Building a Computer for A+ Study Part VII: The Case and Power Supply

Part seven in a series on the basics of building a computer to prepare for the A+ certification exams.

Computer Case

A computer case is the enclosure that contains most of the components of a computer. Computer cases are also referred to as the chassis, system unit, or tower. Computer cases can come in many different sizes, shapes and colors as well as be made from different materials such as aluminum, steel, or plastic. The size and shape of a computer case is usually determined by the form factor of the motherboard.
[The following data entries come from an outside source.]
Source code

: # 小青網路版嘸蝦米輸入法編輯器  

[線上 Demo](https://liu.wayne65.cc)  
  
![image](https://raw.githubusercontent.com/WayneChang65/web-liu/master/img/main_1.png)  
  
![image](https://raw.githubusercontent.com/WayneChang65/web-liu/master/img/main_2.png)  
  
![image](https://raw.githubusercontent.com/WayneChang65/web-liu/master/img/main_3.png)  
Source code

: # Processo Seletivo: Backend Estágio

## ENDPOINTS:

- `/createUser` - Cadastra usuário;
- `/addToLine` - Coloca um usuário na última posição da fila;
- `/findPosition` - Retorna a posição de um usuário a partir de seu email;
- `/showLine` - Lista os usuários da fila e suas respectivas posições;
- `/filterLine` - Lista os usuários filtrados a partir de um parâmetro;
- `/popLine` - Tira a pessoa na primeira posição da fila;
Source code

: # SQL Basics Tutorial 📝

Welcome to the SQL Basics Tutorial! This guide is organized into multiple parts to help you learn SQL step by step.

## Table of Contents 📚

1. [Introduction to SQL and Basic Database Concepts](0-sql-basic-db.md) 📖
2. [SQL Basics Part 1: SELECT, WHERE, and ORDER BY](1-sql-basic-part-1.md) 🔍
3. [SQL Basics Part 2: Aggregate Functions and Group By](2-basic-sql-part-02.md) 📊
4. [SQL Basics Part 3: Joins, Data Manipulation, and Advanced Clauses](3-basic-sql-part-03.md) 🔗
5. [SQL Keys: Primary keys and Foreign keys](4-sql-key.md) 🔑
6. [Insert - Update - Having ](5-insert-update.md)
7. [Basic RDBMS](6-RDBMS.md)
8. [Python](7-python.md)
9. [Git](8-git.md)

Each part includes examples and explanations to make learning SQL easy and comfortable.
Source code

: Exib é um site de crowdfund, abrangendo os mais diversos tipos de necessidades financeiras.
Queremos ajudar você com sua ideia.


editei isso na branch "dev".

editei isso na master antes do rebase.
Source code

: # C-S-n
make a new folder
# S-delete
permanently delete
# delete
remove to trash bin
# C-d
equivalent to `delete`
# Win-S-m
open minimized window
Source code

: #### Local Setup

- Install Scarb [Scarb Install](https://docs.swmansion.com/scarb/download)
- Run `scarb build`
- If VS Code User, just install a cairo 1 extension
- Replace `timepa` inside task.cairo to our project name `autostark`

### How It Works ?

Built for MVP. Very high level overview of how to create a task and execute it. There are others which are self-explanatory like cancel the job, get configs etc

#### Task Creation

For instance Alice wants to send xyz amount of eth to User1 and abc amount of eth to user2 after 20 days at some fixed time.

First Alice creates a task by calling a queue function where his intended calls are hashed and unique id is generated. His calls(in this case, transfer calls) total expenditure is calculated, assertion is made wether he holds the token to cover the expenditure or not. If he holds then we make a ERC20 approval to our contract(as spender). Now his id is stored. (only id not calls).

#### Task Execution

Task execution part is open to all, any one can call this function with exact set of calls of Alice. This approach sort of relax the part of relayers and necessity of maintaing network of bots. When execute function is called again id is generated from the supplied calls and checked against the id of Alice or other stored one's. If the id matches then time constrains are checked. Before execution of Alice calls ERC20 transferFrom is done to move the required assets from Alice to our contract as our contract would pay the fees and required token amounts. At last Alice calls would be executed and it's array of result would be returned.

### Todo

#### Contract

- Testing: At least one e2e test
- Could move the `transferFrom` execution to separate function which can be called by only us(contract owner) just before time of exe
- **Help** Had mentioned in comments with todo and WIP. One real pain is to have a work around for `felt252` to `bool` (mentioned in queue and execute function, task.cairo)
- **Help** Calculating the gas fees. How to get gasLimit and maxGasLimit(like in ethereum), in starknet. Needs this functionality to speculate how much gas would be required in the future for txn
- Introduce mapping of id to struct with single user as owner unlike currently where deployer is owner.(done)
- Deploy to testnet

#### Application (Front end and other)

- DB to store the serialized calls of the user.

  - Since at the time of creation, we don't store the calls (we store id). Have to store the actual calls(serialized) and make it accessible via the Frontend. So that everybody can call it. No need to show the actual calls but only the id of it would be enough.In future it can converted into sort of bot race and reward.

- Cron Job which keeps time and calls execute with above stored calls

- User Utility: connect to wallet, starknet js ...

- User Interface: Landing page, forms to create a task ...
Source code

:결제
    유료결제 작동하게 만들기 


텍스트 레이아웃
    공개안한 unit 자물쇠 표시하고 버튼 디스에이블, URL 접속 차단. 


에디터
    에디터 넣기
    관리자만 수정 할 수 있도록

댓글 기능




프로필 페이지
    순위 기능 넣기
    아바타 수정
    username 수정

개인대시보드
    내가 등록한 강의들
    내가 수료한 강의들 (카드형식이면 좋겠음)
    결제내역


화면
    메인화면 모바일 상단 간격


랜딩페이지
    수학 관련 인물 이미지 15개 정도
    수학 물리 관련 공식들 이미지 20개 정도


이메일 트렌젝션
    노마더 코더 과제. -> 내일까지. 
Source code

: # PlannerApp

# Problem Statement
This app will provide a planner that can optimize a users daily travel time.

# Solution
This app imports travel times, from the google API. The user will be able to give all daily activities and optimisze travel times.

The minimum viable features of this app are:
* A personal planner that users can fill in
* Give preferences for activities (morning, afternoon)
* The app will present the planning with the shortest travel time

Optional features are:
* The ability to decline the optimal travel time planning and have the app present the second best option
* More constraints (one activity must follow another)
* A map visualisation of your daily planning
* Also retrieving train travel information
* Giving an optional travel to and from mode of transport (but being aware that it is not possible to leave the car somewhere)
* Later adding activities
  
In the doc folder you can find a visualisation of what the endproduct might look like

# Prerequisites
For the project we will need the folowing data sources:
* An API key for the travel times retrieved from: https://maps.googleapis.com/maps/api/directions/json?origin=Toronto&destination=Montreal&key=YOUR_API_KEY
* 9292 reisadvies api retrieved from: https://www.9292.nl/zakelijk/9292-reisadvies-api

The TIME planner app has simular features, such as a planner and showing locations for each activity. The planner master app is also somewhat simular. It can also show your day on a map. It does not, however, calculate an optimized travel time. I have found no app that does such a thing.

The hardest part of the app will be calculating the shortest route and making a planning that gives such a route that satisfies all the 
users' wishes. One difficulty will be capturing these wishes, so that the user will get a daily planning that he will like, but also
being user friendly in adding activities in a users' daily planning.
When buying a computer case, it is important to remember that the motherboard generally determines the overall size of the case as well as which parts you can put into it. The form factor of a motherboard dictates the specifications of the computer case you choose: physical dimensions, type of power supply, and location of mounting holes. It is important to remember that the motherboard also has to properly fit into the computer case that you choose.

Power Supply

Your computer needs power. A lot of computer cases come with a power supply unit but if the one you choose does not, you will have to purchase one separately. Most basic computers are fine with a 250 to 300 watt power supply unit. However, if you plan on adding more demanding graphic cards, multiple hard disks drives or other internal components, you may want to get a more powerful power supply unit. Just make sure that you choose one that not only physically fits in your computer case but one that is also appropriate for the form factor of the motherboard.
A power supply unit, also simply referred to as a PSU, is offered in modular and non-modular models. Modular PSUs include detachable cables, which allow you to use only the ones you need. This means less annoying cable tangles and a much cleaner look inside the computer case. While modular PSUs tend to be more expensive, the payoff is less clutter and better air circulation throughout the case. The more common non-modular PSU has all the cables connected to the power supply.
Power supply units have several different types of connectors that plug into your internal components for power:
  • P1 Power Connector (20- or 24- pin connector for motherboard)
  • CPU Power Connector (8-pin for high-end CPUs)
  • Molex Connector (older hard disk drives & optical disk drives as well as some high-end graphic cards)
  • Mini Connector (floppy disk drives)
  • SATA Connector (newer hard disk drives & optical disk drives)
  • PCI Express Power Connector (8-pin connector for high-end graphic cards)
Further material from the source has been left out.